### ACTION ITEM
All of the data below should be repeated exactly. Pictures should not be included.

EXTRACTED DATA START

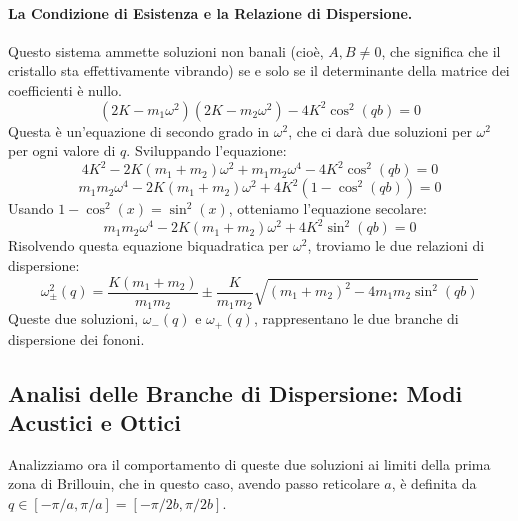 \paragraph{La Condizione di Esistenza e la Relazione di Dispersione.}
Questo sistema ammette soluzioni non banali (cioè, \(A, B \neq 0\), che significa che il cristallo sta effettivamente vibrando) se e solo se il determinante della matrice dei coefficienti è nullo.
\[ (2K - m_1 \omega^2)(2K - m_2 \omega^2) - 4K^2\cos^2(qb) = 0 \]
Questa è un'equazione di secondo grado in \(\omega^2\), che ci darà due soluzioni per \(\omega^2\) per ogni valore di \(q\). Sviluppando l'equazione:
\[ 4K^2 - 2K(m_1+m_2)\omega^2 + m_1m_2\omega^4 - 4K^2\cos^2(qb) = 0 \]
\[ m_1m_2\omega^4 - 2K(m_1+m_2)\omega^2 + 4K^2(1-\cos^2(qb)) = 0 \]
Usando \(1-\cos^2(x) = \sin^2(x)\), otteniamo l'equazione secolare:
\[ m_1m_2\omega^4 - 2K(m_1+m_2)\omega^2 + 4K^2\sin^2(qb) = 0 \]
Risolvendo questa equazione biquadratica per \(\omega^2\), troviamo le due relazioni di dispersione:
\[ \omega^2_{\pm}(q) = \frac{K(m_1+m_2)}{m_1m_2} \pm \frac{K}{m_1m_2}\sqrt{(m_1+m_2)^2 - 4m_1m_2\sin^2(qb)} \]
Queste due soluzioni, \(\omega_-(q)\) e \(\omega_+(q)\), rappresentano le due branche di dispersione dei fononi.

\subsection{Analisi delle Branche di Dispersione: Modi Acustici e Ottici}

Analizziamo ora il comportamento di queste due soluzioni ai limiti della prima zona di Brillouin, che in questo caso, avendo passo reticolare \(a\), è definita da \(q \in [-\pi/a, \pi/a] = [-\pi/2b, \pi/2b]\).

EXTRACTED DATA END

### ANSWER TO THIS TASK
 \paragraph{La Condizione di Esistenza e la Relazione di Dispersione.}
Questo sistema ammette soluzioni non banali (cioè, \(A, B \neq 0\), che significa che il cristallo sta effettivamente vibrando) se e solo se il determinante della matrice dei coefficienti è nullo.
\[ (2K - m_1 \omega^2)(2K - m_2 \omega^2) - 4K^2\cos^2(qb) = 0 \]
Questa è un'equazione di secondo grado in \(\omega^2\), che ci darà due soluzioni per \(\omega^2\) per ogni valore di \(q\). Sviluppando l'equazione:
\[ 4K^2 - 2K(m_1+m_2)\omega^2 + m_1m_2\omega^4 - 4K^2\cos^2(qb) = 0 \]
\[ m_1m_2\omega^4 - 2K(m_1+m_2)\omega^2 + 4K^2(1-\cos^2(qb)) = 0 \]
Usando \(1-\cos^2(x) = \sin^2(x)\), otteniamo l'equazione secolare:
\[ m_1m_2\omega^4 - 2K(m_1+m_2)\omega^2 + 4K^2\sin^2(qb) = 0 \]
Risolvendo questa equazione biquadratica per \(\omega^2\), troviamo le due relazioni di dispersione:
\[ \omega^2_{\pm}(q) = \frac{K(m_1+m_2)}{m_1m_2} \pm \frac{K}{m_1m_2}\sqrt{(m_1+m_2)^2 - 4m_1m_2\sin^2(qb)} \]
Queste due soluzioni, \(\omega_-(q)\) e \(\omega_+(q)\), rappresentano le due branche di dispersione dei fononi.

\subsection{Analisi delle Branche di Dispersione: Modi Acustici e Ottici}

Analizziamo ora il comportamento di queste due soluzioni ai limiti della prima zona di Brillouin, che in questo caso, avendo passo reticolare \(a\), è definita da \(q \in [-\pi/a, \pi/a] = [-\pi/2b, \pi/2b]\).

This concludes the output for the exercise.